Let {$a_n$}$_{1}^{\infty}$ be array such that $a_1=2$ and for every $n\ge1$ $a_{n+1}=2^{a_n}+2$. Let $m,n$ be positive integers such that $m<n$. Prove that $a_m|a_n$.
Problem
Source: Serbia EGMO TST 2015
Tags: number theory
MathStudent2002
15.11.2015 19:58
Also 2015 ELMO #1
trumpeter
15.11.2015 20:00
It suffices to prove that $a_m\left|a_{m+1}\right.$.
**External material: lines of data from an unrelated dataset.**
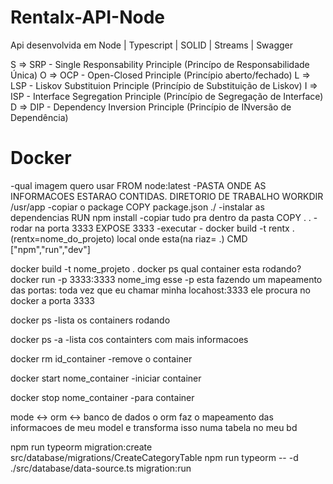 # Rentalx-API-Node
Api desenvolvida em Node | Typescript | SOLID | Streams | Swagger

S => SRP - Single Responsability Principle (Princípo de Responsabilidade Única)
O => OCP - Open-Closed Principle (Princípio aberto/fechado)
L => LSP - Liskov Substituion Principle (Princípio de Substituição de Liskov)
I => ISP - Interface Segregation Principle (Princípio de Segregação de Interface)
D => DIP - Dependency Inversion Principle (Princípio de INversão de Dependência)

# Docker
-qual imagem quero usar
FROM node:latest
-PASTA ONDE AS INFORMACOES ESTARAO CONTIDAS. DIRETORIO DE TRABALHO 
WORKDIR /usr/app
-copiar o package
COPY package.json ./
-instalar as dependencias
RUN npm install
-copiar tudo pra dentro da pasta
COPY . . 
-rodar na porta 3333
EXPOSE 3333
-executar - docker build -t rentx . (rentx=nome_do_projeto) local onde esta(na riaz= .)
CMD ["npm","run","dev"]


docker build -t nome_projeto .
docker ps 
  qual container esta rodando?
docker run -p 3333:3333 nome_img
  esse -p esta fazendo um mapeamento das portas: toda vez que eu chamar minha locahost:3333 ele procura no docker a porta 3333

docker ps
-lista os containers rodando

docker ps -a
-lista cos containters com mais informacoes

docker rm id_container
-remove o container

docker start nome_container
-iniciar container

docker stop nome_container
-para container

mode <-> orm <-> banco de dados
o orm faz o mapeamento das informacoes de meu model e transforma isso numa tabela no meu bd

npm run typeorm migration:create src/database/migrations/CreateCategoryTable
npm run typeorm -- -d ./src/database/data-source.ts migration:run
But this is just 2015 ELMO #1.
Oops MathStudent2002 beat me to that
AleksaS
25.08.2020 17:14
Well known claim: If $a$ and $b$ are natural numbers, it is well known that $2^a + 1 | 2^b + 1$ if and only if $a | b$ and $\frac{b}{a}$ is odd number. We finish solution by induction. Let's suppose that for every $n > 3$, $a_i | a_j$ holds for any $i < j < n$. Now because $a_{n-3}$ and $a_{n-2}$ are divisible by $2$ but not by $4$ it means that $\frac{a_{n-2}}{a_{n-3}}$ is odd. From this we have $2^{a_{n-3}} + 1 = a_{n-2} -1$ which divides $2^{a_{n-2} - 1} + 1 = a_{n - 1} - 1$. From this $2^{a_{n-2} - 1} + 1 = \frac{a_{n -1}}{2}$ which divides $2^{a_{n-1} - 1} + 1 = \frac{a_n}{2}$ thus $a_{n -1} | a_n$ and from there $a_m | a_n$ for every $m < n$ which follows from induction.